The Shockwave Rider is a science fiction novel by John Brunner, originally published in 1975. It is notable for its hero's use of computer cracking skills to escape pursuit in a dystopian future, and for the coining of the word "worm" to describe a program that propagates itself through a computer network.
Brave New World is a novel by Aldous Huxley, written in 1931 and published in 1932. Set in the London of AD 2540 (632 A.F. in the book), the novel anticipates developments in reproductive technology and sleep-learning that combine to change society. The future society is an embodiment of the ideals that form the basis of futurism.
Flow My Tears, The Policeman Said is a 1974 science fiction novel by Philip K. Dick about a genetically enhanced pop singer and television star who loses his identity overnight. The story is set in a futuristic dystopia, where America has become a police state after a Second Civil War. The novel was awarded first prize in the John W. Campbell Awards for the best science fiction novel of the year in 1975. It was also nominated for a Nebula Award in 1974 and a Hugo Award in 1975.
Light Years is a 1988 French animated science fiction and fantasy film. The original version was directed by René Laloux, and was based on Jean-Pierre Andrevon's novel Les Hommes-machines contre Gandahar (The Machine-Men versus Gandahar). An English version was directed by Harvey Weinstein and produced by Bob Weinstein, and noted science-fiction author Isaac Asimov made the revision of the translation.
Jurassic Park, a book by Michael Crichton, with a film version directed by Steven Spielberg, revolves around the resurrection of dinosaurs via genetic engineering. Scientists and enthusiasts have brought up a number of issues with facts and feasibility.
G.E.L.F. or simply GELF is an acronym for Genetically Engineered LifeForm. It was used in two science fiction television programs, originally appearing in the BBC's cult sitcom Red Dwarf, and later on in the U.S. drama seaQuest DSV.
Double Helix (2004), a novel by Nancy Werlin, is about 18-year old Eli Samuels, who works for a famous molecular biologist named Dr. Quincy Wyatt. There is a mysterious connection between Dr. Wyatt and Eli’s parents, and all Eli knows about the connection is that it has something to do with his mother, who has Huntington’s disease. Because of the connection between Dr. Wyatt and the Samuels family, Eli's father is strongly against Eli working there.

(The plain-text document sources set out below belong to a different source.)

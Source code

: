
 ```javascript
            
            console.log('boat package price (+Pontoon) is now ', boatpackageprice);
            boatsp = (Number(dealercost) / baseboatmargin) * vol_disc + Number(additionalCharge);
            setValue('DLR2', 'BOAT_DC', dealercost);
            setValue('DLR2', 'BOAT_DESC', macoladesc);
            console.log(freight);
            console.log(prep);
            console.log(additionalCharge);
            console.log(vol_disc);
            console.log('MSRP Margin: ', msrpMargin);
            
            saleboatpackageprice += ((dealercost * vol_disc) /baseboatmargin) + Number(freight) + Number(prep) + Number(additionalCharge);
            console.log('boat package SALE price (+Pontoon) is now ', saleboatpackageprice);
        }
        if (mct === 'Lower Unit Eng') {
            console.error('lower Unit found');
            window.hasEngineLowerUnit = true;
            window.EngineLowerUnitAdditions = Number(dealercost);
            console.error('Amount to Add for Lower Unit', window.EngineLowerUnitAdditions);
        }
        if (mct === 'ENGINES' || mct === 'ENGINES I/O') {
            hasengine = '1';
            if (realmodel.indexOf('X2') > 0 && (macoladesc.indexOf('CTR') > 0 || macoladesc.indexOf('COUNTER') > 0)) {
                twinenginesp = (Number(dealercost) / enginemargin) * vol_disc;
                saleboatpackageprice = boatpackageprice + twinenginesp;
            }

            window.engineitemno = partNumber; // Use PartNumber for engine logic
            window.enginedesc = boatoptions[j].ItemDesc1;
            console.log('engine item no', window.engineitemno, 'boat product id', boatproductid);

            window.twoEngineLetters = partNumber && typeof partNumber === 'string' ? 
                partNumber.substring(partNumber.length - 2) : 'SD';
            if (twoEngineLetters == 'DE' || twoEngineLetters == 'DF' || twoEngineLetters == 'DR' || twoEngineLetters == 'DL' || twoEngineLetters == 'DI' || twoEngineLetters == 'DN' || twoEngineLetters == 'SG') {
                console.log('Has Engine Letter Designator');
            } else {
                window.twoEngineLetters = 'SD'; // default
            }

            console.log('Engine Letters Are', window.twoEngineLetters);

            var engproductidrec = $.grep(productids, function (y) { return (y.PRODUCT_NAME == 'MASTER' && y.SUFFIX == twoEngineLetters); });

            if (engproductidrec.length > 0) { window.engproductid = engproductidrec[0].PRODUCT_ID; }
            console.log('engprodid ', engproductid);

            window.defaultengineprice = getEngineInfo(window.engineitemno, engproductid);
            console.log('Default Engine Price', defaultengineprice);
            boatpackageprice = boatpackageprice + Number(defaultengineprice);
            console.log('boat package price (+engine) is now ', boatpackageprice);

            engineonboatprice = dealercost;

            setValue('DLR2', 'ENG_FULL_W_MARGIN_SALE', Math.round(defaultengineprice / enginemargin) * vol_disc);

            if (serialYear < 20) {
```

Genome is a science fiction/detective novel by the popular Russian sci-fi writer Sergei Lukyanenko. The novel began a series also called Genome, consisting of Dances on the Snow (a prequel, although written later) and Cripples (a sequel). The novel explores the problems of the widespread use of human genetic engineering, which alters not only human physiology but also psychology.
Dances on the Snow is a science fiction novel written by the Russian sci-fi and fantasy writer Sergey Lukyanenko. Despite the fact that the novel was written later, it is considered to be an indirect prequel to the novel Genome. It takes place in the same fictional universe as Genome, about one hundred years prior to the novel's time frame. Unlike Genome, Dances on the Snow hardly deals with the issue of genetic engineering but does touch on the issue of cloning.